I entered Wisconsin from the north, through Land O’Lakes (the town) and Eagle River to stay with some family friends for a night. The area boasts a chain of 28 lakes, all connected by surface water. In addition, the lakes in MI, WI, and MN all seem to be running with blood. They are a deep rust color, which to me looks the color of blood that has begun to oxidize and darken, as it scabs. I believe this is due to a high level of tannins in the plant matter, specifically oak and pine, that finds it’s way to the waters from the shoreline of the area’s lakes and rivers. As the matter decays, the result is a reddish-brown color and low level of acidity, caused by tannic acid.

Eagle River, WI claims to be the snowmobile capital of the world, with hundreds of miles of snowmobile trails maintained privately and publicly. Some trails allow ATVs, but others prohibit their use as ATVs disturb the solid base that snowmobile trails require, causing a sandy, gravelly mess. The area welcomes vacationers from lower WI, IL and MN and thus has developed some paved bike trails to connect local towns and state park and forest facilities. A welcomed surprise, as my expectations of the area mostly included gruff, bearded northerners on ATVs. Contrarily, sun-kissed city folk from as far away as the U.K. flock to this summertime lake-haven.

I flew through the rest of WI, Duluth and the North Shore of Superior in a day and a half to make it to Grand Marais for a day of rest. Many thanks to the makers of high-powered dynamo lighting, broad-shoulders, tailwinds and my determined little legs. About once a week I get an itch to ride a little bit too much. I scratched it on my way here.

About 1800 mi from Annapolis to Grand Marais. About 1500-1600mi to Banff or Jasper, Alberta from here; then about 2700 mi from Banff to Mexico on the Great Divide…and a lot of time on Google Maps this morning.

Here, I have a friend that works at the North House Folk School, where city folk can escape the bustle for a few days of basket-weaving, timber framing, boat-building, etc. Grand Marais rests in an idyllic “maritime meets mountains” setting. Encapsulated on all landed sided by Superior National Forest and on all watersides by the lake itself; there appears to be much to do here. As seemingly perfect as it may be, sometimes even a place like this can’t contain me. Key West was almost perfect; Urique (Copper Canyon) as well, yet the march continues.

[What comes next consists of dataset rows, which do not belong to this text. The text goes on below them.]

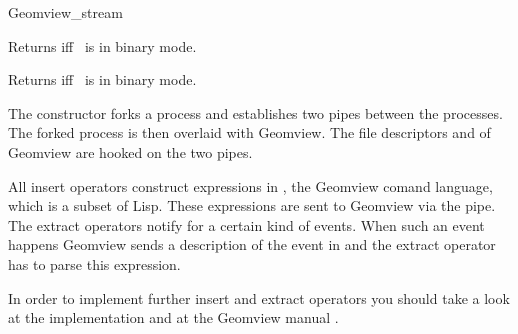 \begin{ccClass}{Geomview_stream}
\begin{ccAdvanced}
{Returns  iff \ccVar\ is in binary mode.}

{Returns  iff \ccVar\ is in binary mode.}


\end{ccAdvanced}


\ccImplementation

The constructor forks a process and establishes two pipes between the
processes. The forked process is then overlaid with Geomview. The
file descriptors  and  of Geomview are hooked
on the two pipes.

All insert operators construct expressions in , the Geomview
comand language, which is a subset of {\sc Lisp}. These expressions
are sent to Geomview via the pipe. The extract operators notify 
for a certain kind of events. When such an event happens Geomview
sends a description of the event in  and the extract operator has
to parse this expression.

In order to implement further insert and extract operators you should
take a look at the implementation \cite{f-higso-97} and at the Geomview
manual \cite{p-gmgv16-96}.
\end{ccClass}

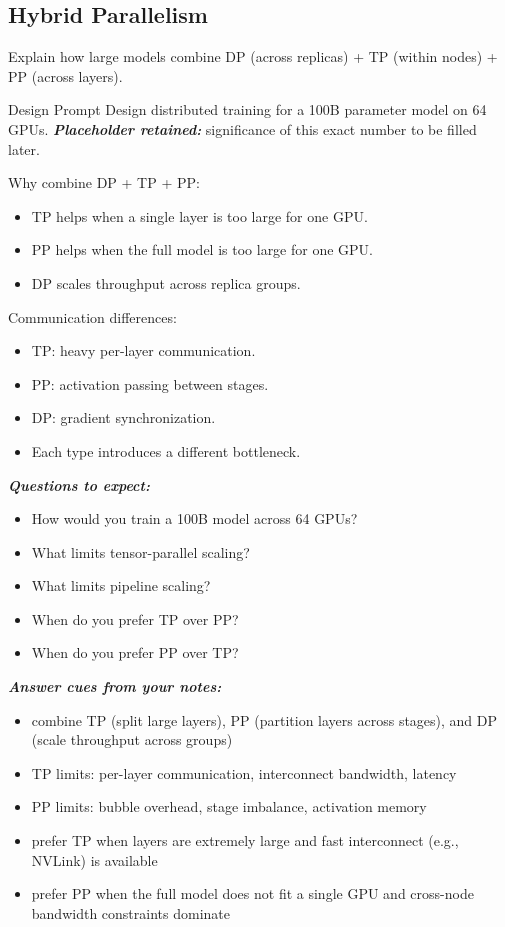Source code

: \documentclass[12pt]{article}
\let\origtextbf\textbf
\renewcommand{\textbf}[1]{\origtextbf{\textit{#1}}}
\begin{document}
\subsection{Hybrid Parallelism}
Explain how large models combine DP (across replicas) + TP (within nodes) + PP (across layers).

\vspace{2cm}

\begin{greenbox}{Design Prompt}
Design distributed training for a 100B parameter model on 64 GPUs.
\textbf{Placeholder retained:} significance of this exact number to be filled later.

Why combine DP + TP + PP:
\begin{itemize}
\item TP helps when a single layer is too large for one GPU.
\item PP helps when the full model is too large for one GPU.
\item DP scales throughput across replica groups.
\end{itemize}

Communication differences:
\begin{itemize}
\item TP: heavy per-layer communication.
\item PP: activation passing between stages.
\item DP: gradient synchronization.
\item Each type introduces a different bottleneck.
\end{itemize}
\end{greenbox}

\textbf{Questions to expect:}
\begin{itemize}
\item How would you train a 100B model across 64 GPUs?
\item What limits tensor-parallel scaling?
\item What limits pipeline scaling?
\item When do you prefer TP over PP?
\item When do you prefer PP over TP?
\end{itemize}

\textbf{Answer cues from your notes:}
\begin{itemize}
\item combine TP (split large layers), PP (partition layers across stages), and DP (scale throughput across groups)
\item TP limits: per-layer communication, interconnect bandwidth, latency
\item PP limits: bubble overhead, stage imbalance, activation memory
\item prefer TP when layers are extremely large and fast interconnect (e.g., NVLink) is available
\item prefer PP when the full model does not fit a single GPU and cross-node bandwidth constraints dominate
\end{itemize}
\end{document}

Coming up: A day through Superior National Forest to Ely, MN, to pick up the Mesabi Trail with 115 of 132 miles completed to connect Ely to Grand Rapids, MN. A few nice days it would seem. I blew into town on a wind from the SW and leave with light winds from the east. Life is working out right now.

I did not visit Mackinac Island as the cost of the ferry, headwinds, and the smell of high-season tourism steered me clear. I see so much, I never regret skipping “attractions” along the way.

One more reason to read Chris’ blog as he rides west: he not only saw June Siple’s Hemistour bike at ACA headquarters in Missoula, but Ian Hibell’s Sahara crossing Argos as well. His impromptu tour guide, Greg Siple.

The legendary, Ian Hibell.


4 thoughts on “Superior, in every way

  1. The other rider is my friend Lucy, from Tacoma and University of Puget Sound days. She is actually a MN native, but lives in Grand Marais and works at North House Folk School. We/I built that bike last summer, an 87 Schwinn High Sierra with lugged Unicrown fork, fillet brazed headtube joinery, metallic paint over stainless/chrome(?), and nice Suntour Roller-Cams. I was in the heat of my Charlie Cunningham/Jacquie Phelan phase, no doubt. Actually, the bike came up on CL locally and was in great shape for the right price. She rode from Tacoma to the southwest states through Nevada and Utah, then east to St. Augustine Florida.

  2. My next comment was going to be on the badass roller-cam brakes, something about how amazing it is that you bumped into someone as dorky as you, but….

    • A seriously awesome bike, and a great rider. Yup, that bike has my name all over it. Love the Roller-Cams for every reason except mounting fenders and racks through the centerhole of the fork or seatstay bridge. They are no harder to adjust than cantis, do not protrude far enough to contact panniers, and offer excellent braking. That said, I think my current vintage XT (BR-MC70) cantis offer the best braking I have experienced, modulation and power.